┌────────

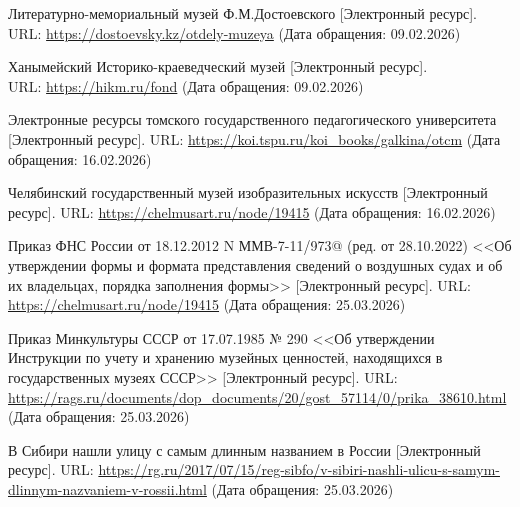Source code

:  \par

\renewcommand{\refname}{Список использованных источников}
\begin{thebibliography}{}

     Литературно-мемориальный музей Ф.М.Достоевского [Электронный ресурс]. URL: \href{https://dostoevsky.kz/otdely-muzeya}{https://dostoevsky.kz/otdely-muzeya} (Дата обращения: 09.02.2026)
    
     Ханымейский Историко-краеведческий музей [Электронный ресурс]. \\ URL: \href{https://hikm.ru/fond.html}{https://hikm.ru/fond} (Дата обращения: 09.02.2026)

     Электронные ресурсы томского государственного педагогического университета [Электронный ресурс]. URL: \href{https://koi.tspu.ru/koi_books/galkina/otcm.htm}{https://koi.tspu.ru/koi\_books/galkina/otcm} (Дата обращения: 16.02.2026)

     Челябинский государственный музей изобразительных искусств [Электронный ресурс]. URL: \href{https://chelmusart.ru/node/19415}{https://chelmusart.ru/node/19415} (Дата обращения: 16.02.2026)

     Приказ ФНС России от 18.12.2012 N ММВ-7-11/973@ (ред. от 28.10.2022) <<Об утверждении формы и формата представления сведений о воздушных судах и об их владельцах, порядка заполнения формы>> [Электронный ресурс]. URL: \href{https://chelmusart.ru/node/19415}{https://chelmusart.ru/node/19415} (Дата обращения: 25.03.2026)

     Приказ Минкультуры СССР от 17.07.1985 № 290 <<Об утверждении Инструкции по учету и хранению музейных ценностей, находящихся в государственных музеях СССР>> [Электронный ресурс]. URL: \href{https://rags.ru/documents/dop_documents/20/gost_57114/0/prika_38610.html}{https://rags.ru/documents/dop\_documents/20/gost\_57114/0/prika\_38610.html} (Дата обращения: 25.03.2026)

     В Сибири нашли улицу с самым длинным названием в России
     [Электронный ресурс]. URL: \href{https://rg.ru/2017/07/15/reg-sibfo/v-sibiri-nashli-ulicu-s-samym-dlinnym-nazvaniem-v-rossii.html}{https://rg.ru/2017/07/15/reg-sibfo/v-sibiri-nashli-ulicu-s-samym-dlinnym-nazvaniem-v-rossii.html} (Дата обращения: 25.03.2026)


\end{thebibliography}
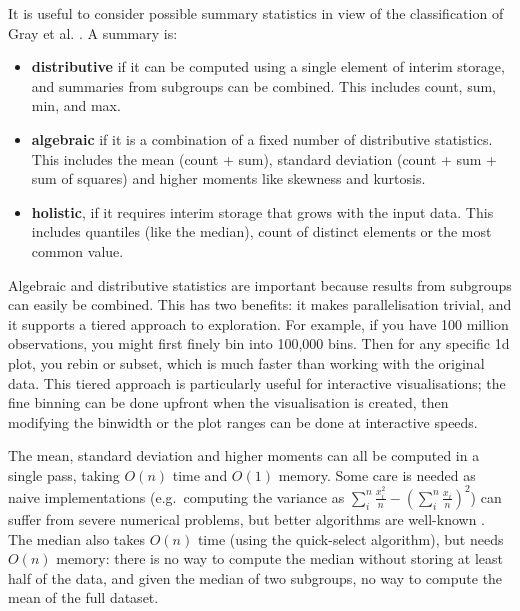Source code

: \documentclass[journal]{vgtc}                %
\begin{document}
It is useful to consider possible summary statistics in view of the classification of Gray et al. \citep{gray:1997}. A summary is:

\begin{itemize}
  \item {\bf distributive} if it can be computed using a single element of interim storage, and summaries from subgroups can be combined. This includes count, sum, min, and max.
  
  \item {\bf algebraic} if it is a combination of a fixed number of distributive statistics. This includes the mean (count + sum), standard deviation (count + sum + sum of squares) and higher moments like skewness and kurtosis.
  
  \item {\bf holistic}, if it requires interim storage that grows with the input data. This includes quantiles (like the median), count of distinct elements or the most common value. 

\end{itemize}

Algebraic and distributive statistics are important because results from subgroups can easily be combined. This has two benefits: it makes parallelisation trivial, and it supports a tiered approach to exploration. For example, if you have 100 million observations, you might first finely bin into 100,000 bins. Then for any specific 1d plot, you rebin or subset, which is much faster than working with the original data. This tiered approach is particularly useful for interactive visualisations; the fine binning can be done upfront when the visualisation is created, then modifying the binwidth or the plot ranges can be done at interactive speeds.

The mean, standard deviation and higher moments can all be computed in a single pass, taking $O(n)$ time and $O(1)$ memory. Some care is needed as naive implementations (e.g.\ computing the variance as $\sum_i^n \frac{x_i^2}{n} - \left( \sum_i^n \frac{x_i}{n} \right)^2$) can suffer from severe numerical problems, but better algorithms are well-known \citep{welford:1962}. The median also takes $O(n)$ time (using the quick-select algorithm), but needs $O(n)$ memory: there is no way to compute the median without storing at least half of the data, and given the median of two subgroups, no way to compute the mean of the full dataset.
\end{document}

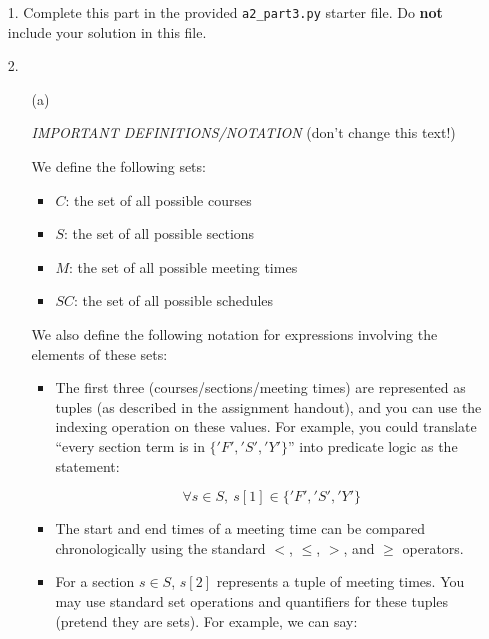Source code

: \documentclass[fontsize=11pt]{article}
\begin{document}
\begin{enumerate}

    \item[1.]
        Complete this part in the provided \texttt{a2\_part3.py} starter file.
        Do \textbf{not} include your solution in this file.

    \item[2.]

        \begin{enumerate}
            \item[(a)]

                \emph{IMPORTANT DEFINITIONS/NOTATION} (don't change this text!)

                We define the following sets:

                \begin{itemize}
                    \item $C$: the set of all possible courses
                    \item $S$: the set of all possible sections
                    \item $M$: the set of all possible meeting times
                    \item $SC$: the set of all possible schedules
                \end{itemize}

                We also define the following notation for expressions involving the elements of these sets:

                \begin{itemize}
                    \item
                          The first three (courses/sections/meeting times) are represented as tuples (as described in the assignment handout), and you can use the indexing operation on these values. For example, you could translate ``every section term is in $\{'F', 'S', 'Y'\}$'' into predicate logic as the statement:

                          \[\forall s \in S,~ s[1] \in \{'F', 'S', 'Y' \} \]

                    \item
                          The start and end times of a meeting time can be compared chronologically using the standard $<$, $\leq$, $>$, and $\geq$ operators.

                    \item
                          For a section $s \in S$, $s[2]$ represents a tuple of meeting times.
                          You may use standard set operations and quantifiers for these tuples (pretend they are sets).
                          For example, we can say:


\end{itemize}
\end{enumerate}
\end{enumerate}
\end{document}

└────────

What you have to do: From the first line to the last, set down the data exactly, without the pictures.

Response to the task:
Source code

:  \par

\renewcommand{\refname}{Список использованных источников}
\begin{thebibliography}{}

     Литературно-мемориальный музей Ф.М.Достоевского [Электронный ресурс]. URL: \href{https://dostoevsky.kz/otdely-muzeya}{https://dostoevsky.kz/otdely-muzeya} (Дата обращения: 09.02.2026)
    
     Ханымейский Историко-краеведческий музей [Электронный ресурс]. \\ URL: \href{https://hikm.ru/fond.html}{https://hikm.ru/fond} (Дата обращения: 09.02.2026)

     Электронные ресурсы томского государственного педагогического университета [Электронный ресурс]. URL: \href{https://koi.tspu.ru/koi_books/galkina/otcm.htm}{https://koi.tspu.ru/koi\_books/galkina/otcm} (Дата обращения: 16.02.2026)

     Челябинский государственный музей изобразительных искусств [Электронный ресурс]. URL: \href{https://chelmusart.ru/node/19415}{https://chelmusart.ru/node/19415} (Дата обращения: 16.02.2026)

     Приказ ФНС России от 18.12.2012 N ММВ-7-11/973@ (ред. от 28.10.2022) <<Об утверждении формы и формата представления сведений о воздушных судах и об их владельцах, порядка заполнения формы>> [Электронный ресурс]. URL: \href{https://chelmusart.ru/node/19415}{https://chelmusart.ru/node/19415} (Дата обращения: 25.03.2026)

     Приказ Минкультуры СССР от 17.07.1985 № 290 <<Об утверждении Инструкции по учету и хранению музейных ценностей, находящихся в государственных музеях СССР>> [Электронный ресурс]. URL: \href{https://rags.ru/documents/dop_documents/20/gost_57114/0/prika_38610.html}{https://rags.ru/documents/dop\_documents/20/gost\_57114/0/prika\_38610.html} (Дата обращения: 25.03.2026)

     В Сибири нашли улицу с самым длинным названием в России
     [Электронный ресурс]. URL: \href{https://rg.ru/2017/07/15/reg-sibfo/v-sibiri-nashli-ulicu-s-samym-dlinnym-nazvaniem-v-rossii.html}{https://rg.ru/2017/07/15/reg-sibfo/v-sibiri-nashli-ulicu-s-samym-dlinnym-nazvaniem-v-rossii.html} (Дата обращения: 25.03.2026)


\end{thebibliography}
Source code

: \documentclass[journal]{vgtc}                %
\begin{document}
It is useful to consider possible summary statistics in view of the classification of Gray et al. \citep{gray:1997}. A summary is:

\begin{itemize}
  \item {\bf distributive} if it can be computed using a single element of interim storage, and summaries from subgroups can be combined. This includes count, sum, min, and max.
  
  \item {\bf algebraic} if it is a combination of a fixed number of distributive statistics. This includes the mean (count + sum), standard deviation (count + sum + sum of squares) and higher moments like skewness and kurtosis.
  
  \item {\bf holistic}, if it requires interim storage that grows with the input data. This includes quantiles (like the median), count of distinct elements or the most common value. 

\end{itemize}

Algebraic and distributive statistics are important because results from subgroups can easily be combined. This has two benefits: it makes parallelisation trivial, and it supports a tiered approach to exploration. For example, if you have 100 million observations, you might first finely bin into 100,000 bins. Then for any specific 1d plot, you rebin or subset, which is much faster than working with the original data. This tiered approach is particularly useful for interactive visualisations; the fine binning can be done upfront when the visualisation is created, then modifying the binwidth or the plot ranges can be done at interactive speeds.

The mean, standard deviation and higher moments can all be computed in a single pass, taking $O(n)$ time and $O(1)$ memory. Some care is needed as naive implementations (e.g.\ computing the variance as $\sum_i^n \frac{x_i^2}{n} - \left( \sum_i^n \frac{x_i}{n} \right)^2$) can suffer from severe numerical problems, but better algorithms are well-known \citep{welford:1962}. The median also takes $O(n)$ time (using the quick-select algorithm), but needs $O(n)$ memory: there is no way to compute the median without storing at least half of the data, and given the median of two subgroups, no way to compute the mean of the full dataset.
\end{document}

Source code

: \documentclass[fontsize=11pt]{article}
\begin{document}
\begin{enumerate}

    \item[1.]
        Complete this part in the provided \texttt{a2\_part3.py} starter file.
        Do \textbf{not} include your solution in this file.

    \item[2.]

        \begin{enumerate}
            \item[(a)]

                \emph{IMPORTANT DEFINITIONS/NOTATION} (don't change this text!)

                We define the following sets:

                \begin{itemize}
                    \item $C$: the set of all possible courses
                    \item $S$: the set of all possible sections
                    \item $M$: the set of all possible meeting times
                    \item $SC$: the set of all possible schedules
                \end{itemize}

                We also define the following notation for expressions involving the elements of these sets:

                \begin{itemize}
                    \item
                          The first three (courses/sections/meeting times) are represented as tuples (as described in the assignment handout), and you can use the indexing operation on these values. For example, you could translate ``every section term is in $\{'F', 'S', 'Y'\}$'' into predicate logic as the statement:

                          \[\forall s \in S,~ s[1] \in \{'F', 'S', 'Y' \} \]

                    \item
                          The start and end times of a meeting time can be compared chronologically using the standard $<$, $\leq$, $>$, and $\geq$ operators.

                    \item
                          For a section $s \in S$, $s[2]$ represents a tuple of meeting times.
                          You may use standard set operations and quantifiers for these tuples (pretend they are sets).
                          For example, we can say:


\end{itemize}
\end{enumerate}
\end{enumerate}
\end{document}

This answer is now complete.